• **Problem details**
After counting the lines below that contain "must", reply with that number alone.

• **Stored dataset items**
######
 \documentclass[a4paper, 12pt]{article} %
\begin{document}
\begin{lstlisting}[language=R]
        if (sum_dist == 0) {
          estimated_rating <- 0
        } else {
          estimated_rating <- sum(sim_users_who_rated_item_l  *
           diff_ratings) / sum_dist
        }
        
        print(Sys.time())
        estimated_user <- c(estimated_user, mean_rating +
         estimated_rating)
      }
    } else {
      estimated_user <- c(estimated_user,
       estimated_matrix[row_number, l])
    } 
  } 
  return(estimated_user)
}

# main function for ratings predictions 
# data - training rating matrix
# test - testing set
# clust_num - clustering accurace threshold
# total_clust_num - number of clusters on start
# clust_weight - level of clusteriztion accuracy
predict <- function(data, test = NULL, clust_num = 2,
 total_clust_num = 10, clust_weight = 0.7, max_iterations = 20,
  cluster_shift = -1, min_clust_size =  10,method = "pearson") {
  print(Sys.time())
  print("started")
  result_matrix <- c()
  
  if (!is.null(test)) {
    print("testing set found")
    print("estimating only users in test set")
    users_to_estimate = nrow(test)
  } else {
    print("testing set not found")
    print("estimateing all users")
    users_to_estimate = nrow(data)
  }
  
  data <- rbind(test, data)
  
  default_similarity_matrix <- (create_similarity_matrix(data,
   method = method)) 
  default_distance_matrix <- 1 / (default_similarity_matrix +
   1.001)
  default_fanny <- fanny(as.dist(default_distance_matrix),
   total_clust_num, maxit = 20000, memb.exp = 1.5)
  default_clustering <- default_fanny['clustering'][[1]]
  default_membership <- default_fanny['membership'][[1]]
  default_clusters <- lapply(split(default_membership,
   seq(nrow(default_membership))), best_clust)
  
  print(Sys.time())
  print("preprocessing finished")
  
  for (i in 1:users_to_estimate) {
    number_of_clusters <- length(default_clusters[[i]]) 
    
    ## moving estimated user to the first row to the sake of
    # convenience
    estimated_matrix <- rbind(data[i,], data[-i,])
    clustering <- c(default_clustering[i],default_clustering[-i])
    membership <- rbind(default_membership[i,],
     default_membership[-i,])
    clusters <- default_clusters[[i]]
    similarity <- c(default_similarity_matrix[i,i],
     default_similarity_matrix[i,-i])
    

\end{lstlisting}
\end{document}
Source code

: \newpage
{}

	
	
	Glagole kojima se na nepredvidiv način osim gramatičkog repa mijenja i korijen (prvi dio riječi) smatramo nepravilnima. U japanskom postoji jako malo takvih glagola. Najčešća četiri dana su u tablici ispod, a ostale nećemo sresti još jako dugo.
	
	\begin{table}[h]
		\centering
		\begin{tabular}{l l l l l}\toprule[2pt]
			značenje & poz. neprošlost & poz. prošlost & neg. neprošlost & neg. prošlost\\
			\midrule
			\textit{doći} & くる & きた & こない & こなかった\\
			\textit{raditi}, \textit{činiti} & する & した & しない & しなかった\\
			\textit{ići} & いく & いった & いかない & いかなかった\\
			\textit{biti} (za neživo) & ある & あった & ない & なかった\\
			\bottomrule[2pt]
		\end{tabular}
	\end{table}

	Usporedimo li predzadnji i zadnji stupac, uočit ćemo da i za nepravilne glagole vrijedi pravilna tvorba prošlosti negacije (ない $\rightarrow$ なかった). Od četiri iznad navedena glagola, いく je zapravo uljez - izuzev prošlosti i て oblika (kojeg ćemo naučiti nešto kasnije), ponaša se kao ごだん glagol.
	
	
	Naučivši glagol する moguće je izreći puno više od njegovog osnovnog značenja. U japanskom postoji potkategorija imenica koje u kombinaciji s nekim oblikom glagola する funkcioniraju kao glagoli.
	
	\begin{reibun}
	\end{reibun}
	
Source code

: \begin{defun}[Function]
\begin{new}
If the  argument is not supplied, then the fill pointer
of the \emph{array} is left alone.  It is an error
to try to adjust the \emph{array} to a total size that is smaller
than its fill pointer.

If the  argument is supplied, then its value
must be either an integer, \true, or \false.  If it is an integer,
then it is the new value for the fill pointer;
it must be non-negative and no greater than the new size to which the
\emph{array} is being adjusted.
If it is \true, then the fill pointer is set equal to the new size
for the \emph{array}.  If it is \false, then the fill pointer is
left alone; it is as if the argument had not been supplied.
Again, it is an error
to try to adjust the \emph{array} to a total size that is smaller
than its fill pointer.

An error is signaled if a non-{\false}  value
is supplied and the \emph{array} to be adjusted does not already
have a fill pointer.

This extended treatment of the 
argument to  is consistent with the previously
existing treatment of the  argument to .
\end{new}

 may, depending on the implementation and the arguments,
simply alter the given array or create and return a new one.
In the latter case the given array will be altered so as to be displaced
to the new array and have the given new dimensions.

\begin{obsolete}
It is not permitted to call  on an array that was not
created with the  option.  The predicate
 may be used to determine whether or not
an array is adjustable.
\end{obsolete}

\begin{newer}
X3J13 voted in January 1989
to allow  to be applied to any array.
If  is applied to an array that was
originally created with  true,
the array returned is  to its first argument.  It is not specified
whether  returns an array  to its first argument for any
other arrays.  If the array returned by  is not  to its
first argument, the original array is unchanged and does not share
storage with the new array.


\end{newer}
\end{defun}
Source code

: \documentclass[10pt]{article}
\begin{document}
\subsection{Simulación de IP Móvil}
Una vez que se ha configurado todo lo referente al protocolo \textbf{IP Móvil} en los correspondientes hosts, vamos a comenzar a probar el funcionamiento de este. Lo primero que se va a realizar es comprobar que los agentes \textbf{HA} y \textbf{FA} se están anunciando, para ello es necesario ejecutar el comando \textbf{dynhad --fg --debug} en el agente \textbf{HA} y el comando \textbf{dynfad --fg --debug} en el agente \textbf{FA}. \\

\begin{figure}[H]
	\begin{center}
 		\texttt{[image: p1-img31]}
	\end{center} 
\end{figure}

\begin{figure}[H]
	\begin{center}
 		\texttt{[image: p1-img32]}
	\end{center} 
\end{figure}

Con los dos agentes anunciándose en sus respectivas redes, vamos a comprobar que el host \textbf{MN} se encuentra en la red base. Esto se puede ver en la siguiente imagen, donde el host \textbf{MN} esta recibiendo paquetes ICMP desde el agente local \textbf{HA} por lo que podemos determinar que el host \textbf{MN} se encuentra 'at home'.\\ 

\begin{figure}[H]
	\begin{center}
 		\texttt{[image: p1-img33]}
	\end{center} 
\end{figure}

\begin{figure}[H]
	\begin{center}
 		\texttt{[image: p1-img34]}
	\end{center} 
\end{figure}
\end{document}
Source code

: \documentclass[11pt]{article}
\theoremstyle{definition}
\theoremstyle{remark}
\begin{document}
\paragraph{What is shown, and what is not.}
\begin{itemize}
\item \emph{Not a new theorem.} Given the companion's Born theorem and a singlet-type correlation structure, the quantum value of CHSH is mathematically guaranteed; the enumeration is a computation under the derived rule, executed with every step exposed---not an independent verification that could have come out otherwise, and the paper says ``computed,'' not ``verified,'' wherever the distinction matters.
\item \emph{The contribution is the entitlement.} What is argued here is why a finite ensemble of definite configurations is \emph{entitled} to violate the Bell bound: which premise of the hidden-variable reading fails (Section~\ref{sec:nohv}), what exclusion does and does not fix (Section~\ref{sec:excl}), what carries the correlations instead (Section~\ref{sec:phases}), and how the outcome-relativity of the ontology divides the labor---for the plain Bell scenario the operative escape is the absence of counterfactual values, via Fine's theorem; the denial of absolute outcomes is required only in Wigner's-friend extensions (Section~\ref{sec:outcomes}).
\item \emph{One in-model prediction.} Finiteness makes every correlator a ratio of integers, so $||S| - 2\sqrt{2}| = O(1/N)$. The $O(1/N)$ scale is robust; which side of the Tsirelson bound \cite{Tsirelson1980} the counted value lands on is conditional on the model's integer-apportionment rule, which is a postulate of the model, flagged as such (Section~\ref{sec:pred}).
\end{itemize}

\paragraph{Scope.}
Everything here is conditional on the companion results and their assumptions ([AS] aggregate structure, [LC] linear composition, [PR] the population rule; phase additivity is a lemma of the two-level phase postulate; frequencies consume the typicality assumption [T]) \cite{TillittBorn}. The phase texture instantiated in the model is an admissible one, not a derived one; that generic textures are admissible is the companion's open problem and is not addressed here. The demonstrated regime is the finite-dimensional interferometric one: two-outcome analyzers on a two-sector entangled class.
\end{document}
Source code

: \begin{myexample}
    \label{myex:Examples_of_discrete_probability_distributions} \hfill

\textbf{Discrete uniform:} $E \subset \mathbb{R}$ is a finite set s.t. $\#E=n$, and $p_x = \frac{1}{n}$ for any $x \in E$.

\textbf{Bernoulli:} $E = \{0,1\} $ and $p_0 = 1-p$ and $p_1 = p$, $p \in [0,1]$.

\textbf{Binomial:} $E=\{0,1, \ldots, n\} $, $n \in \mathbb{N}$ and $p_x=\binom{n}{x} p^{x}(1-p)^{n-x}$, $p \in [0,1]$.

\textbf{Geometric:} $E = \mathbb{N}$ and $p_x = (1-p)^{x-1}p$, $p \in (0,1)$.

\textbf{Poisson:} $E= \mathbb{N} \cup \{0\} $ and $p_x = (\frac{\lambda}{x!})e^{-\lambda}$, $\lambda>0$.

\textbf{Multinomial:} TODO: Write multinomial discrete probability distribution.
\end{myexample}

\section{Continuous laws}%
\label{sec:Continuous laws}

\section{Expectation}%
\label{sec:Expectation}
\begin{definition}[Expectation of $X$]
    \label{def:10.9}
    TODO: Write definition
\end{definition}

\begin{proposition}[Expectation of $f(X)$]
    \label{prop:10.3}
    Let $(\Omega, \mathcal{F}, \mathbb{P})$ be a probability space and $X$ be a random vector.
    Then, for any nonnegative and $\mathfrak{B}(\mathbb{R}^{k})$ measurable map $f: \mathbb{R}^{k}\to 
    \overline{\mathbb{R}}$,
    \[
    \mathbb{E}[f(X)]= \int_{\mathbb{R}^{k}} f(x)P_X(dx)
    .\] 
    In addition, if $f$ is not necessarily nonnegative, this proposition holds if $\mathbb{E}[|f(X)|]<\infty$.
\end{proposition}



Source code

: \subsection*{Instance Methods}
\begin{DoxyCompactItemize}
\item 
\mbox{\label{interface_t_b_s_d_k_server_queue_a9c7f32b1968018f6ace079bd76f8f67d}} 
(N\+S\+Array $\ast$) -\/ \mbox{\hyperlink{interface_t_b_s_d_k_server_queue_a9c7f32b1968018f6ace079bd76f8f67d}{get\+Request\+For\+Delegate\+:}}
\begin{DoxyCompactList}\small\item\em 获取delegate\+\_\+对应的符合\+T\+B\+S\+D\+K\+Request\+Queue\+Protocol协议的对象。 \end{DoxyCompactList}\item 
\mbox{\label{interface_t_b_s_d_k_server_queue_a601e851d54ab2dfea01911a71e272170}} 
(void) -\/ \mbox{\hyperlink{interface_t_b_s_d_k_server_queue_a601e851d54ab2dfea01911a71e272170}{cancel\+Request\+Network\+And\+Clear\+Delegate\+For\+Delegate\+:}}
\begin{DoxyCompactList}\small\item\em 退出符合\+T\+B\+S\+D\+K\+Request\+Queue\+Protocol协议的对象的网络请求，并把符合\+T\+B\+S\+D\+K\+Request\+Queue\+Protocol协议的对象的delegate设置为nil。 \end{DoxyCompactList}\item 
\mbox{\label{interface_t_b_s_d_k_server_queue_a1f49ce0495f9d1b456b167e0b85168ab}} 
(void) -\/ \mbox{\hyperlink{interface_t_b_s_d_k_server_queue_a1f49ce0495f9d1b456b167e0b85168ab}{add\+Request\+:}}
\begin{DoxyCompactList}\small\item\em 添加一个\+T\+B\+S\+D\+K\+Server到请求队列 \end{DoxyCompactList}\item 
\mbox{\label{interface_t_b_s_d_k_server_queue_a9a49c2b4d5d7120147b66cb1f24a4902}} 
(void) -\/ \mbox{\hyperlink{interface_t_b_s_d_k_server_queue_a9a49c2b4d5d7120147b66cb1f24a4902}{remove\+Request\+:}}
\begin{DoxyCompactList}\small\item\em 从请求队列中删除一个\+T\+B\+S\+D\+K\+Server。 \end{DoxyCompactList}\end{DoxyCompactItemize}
######
• **Answer to the exercise**
2